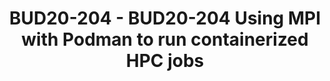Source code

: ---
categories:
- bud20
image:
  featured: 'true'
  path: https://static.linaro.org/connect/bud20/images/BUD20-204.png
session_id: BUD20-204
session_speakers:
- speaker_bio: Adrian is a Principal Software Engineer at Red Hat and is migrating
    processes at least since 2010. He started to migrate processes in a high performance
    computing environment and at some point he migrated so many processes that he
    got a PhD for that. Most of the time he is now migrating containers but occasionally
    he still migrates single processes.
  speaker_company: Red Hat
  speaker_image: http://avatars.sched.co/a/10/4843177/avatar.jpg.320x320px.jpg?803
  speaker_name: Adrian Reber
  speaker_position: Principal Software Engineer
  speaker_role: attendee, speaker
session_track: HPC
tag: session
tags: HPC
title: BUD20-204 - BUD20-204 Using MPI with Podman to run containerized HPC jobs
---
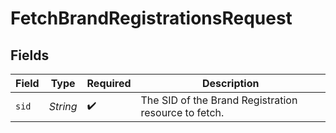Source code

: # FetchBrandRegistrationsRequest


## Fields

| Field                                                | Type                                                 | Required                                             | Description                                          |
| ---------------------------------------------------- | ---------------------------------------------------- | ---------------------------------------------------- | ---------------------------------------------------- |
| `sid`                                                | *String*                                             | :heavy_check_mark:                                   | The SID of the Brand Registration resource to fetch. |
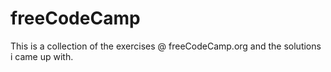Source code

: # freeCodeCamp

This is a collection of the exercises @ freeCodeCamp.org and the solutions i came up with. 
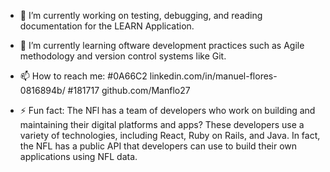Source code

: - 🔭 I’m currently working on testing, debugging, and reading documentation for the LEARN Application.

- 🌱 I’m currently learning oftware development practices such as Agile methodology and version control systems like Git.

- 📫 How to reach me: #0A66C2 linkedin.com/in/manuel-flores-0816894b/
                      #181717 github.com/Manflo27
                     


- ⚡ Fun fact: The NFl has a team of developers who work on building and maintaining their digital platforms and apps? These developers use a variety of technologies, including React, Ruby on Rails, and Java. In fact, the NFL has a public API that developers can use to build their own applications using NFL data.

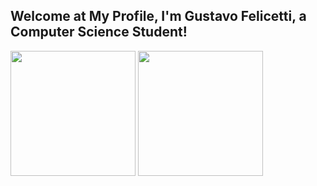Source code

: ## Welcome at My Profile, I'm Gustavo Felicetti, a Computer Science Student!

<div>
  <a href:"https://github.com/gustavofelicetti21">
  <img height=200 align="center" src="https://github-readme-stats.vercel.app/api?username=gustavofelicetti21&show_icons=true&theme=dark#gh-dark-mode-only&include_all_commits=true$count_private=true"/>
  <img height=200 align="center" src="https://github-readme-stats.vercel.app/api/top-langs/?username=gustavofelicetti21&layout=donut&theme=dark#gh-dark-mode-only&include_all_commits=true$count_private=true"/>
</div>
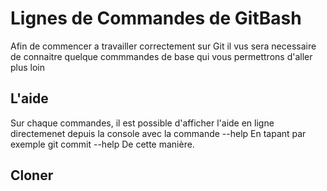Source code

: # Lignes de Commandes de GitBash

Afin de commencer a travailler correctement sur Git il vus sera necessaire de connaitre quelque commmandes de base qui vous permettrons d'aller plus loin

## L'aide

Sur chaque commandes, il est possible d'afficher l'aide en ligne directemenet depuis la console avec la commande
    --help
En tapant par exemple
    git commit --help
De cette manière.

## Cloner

## TASK PROMPT
Print everything from the line with "speaker_role: attendee, speaker" down to the line with "Commandes de GitBash" in the entries above, both lines included and nothing more, without the pictures.

## ANSWER TO THIS TASK
  speaker_role: attendee, speaker
session_track: HPC
tag: session
tags: HPC
title: BUD20-204 - BUD20-204 Using MPI with Podman to run containerized HPC jobs
---
Source code

: # FetchBrandRegistrationsRequest


## Fields

| Field                                                | Type                                                 | Required                                             | Description                                          |
| ---------------------------------------------------- | ---------------------------------------------------- | ---------------------------------------------------- | ---------------------------------------------------- |
| `sid`                                                | *String*                                             | :heavy_check_mark:                                   | The SID of the Brand Registration resource to fetch. |
Source code

: # freeCodeCamp

This is a collection of the exercises @ freeCodeCamp.org and the solutions i came up with. 
Source code

: - 🔭 I’m currently working on testing, debugging, and reading documentation for the LEARN Application.

- 🌱 I’m currently learning oftware development practices such as Agile methodology and version control systems like Git.

- 📫 How to reach me: #0A66C2 linkedin.com/in/manuel-flores-0816894b/
                      #181717 github.com/Manflo27
                     


- ⚡ Fun fact: The NFl has a team of developers who work on building and maintaining their digital platforms and apps? These developers use a variety of technologies, including React, Ruby on Rails, and Java. In fact, the NFL has a public API that developers can use to build their own applications using NFL data.

Source code

: ## Welcome at My Profile, I'm Gustavo Felicetti, a Computer Science Student!

<div>
  <a href:"https://github.com/gustavofelicetti21">
  <img height=200 align="center" src="https://github-readme-stats.vercel.app/api?username=gustavofelicetti21&show_icons=true&theme=dark#gh-dark-mode-only&include_all_commits=true$count_private=true"/>
  <img height=200 align="center" src="https://github-readme-stats.vercel.app/api/top-langs/?username=gustavofelicetti21&layout=donut&theme=dark#gh-dark-mode-only&include_all_commits=true$count_private=true"/>
</div>
Source code

: # Lignes de Commandes de GitBash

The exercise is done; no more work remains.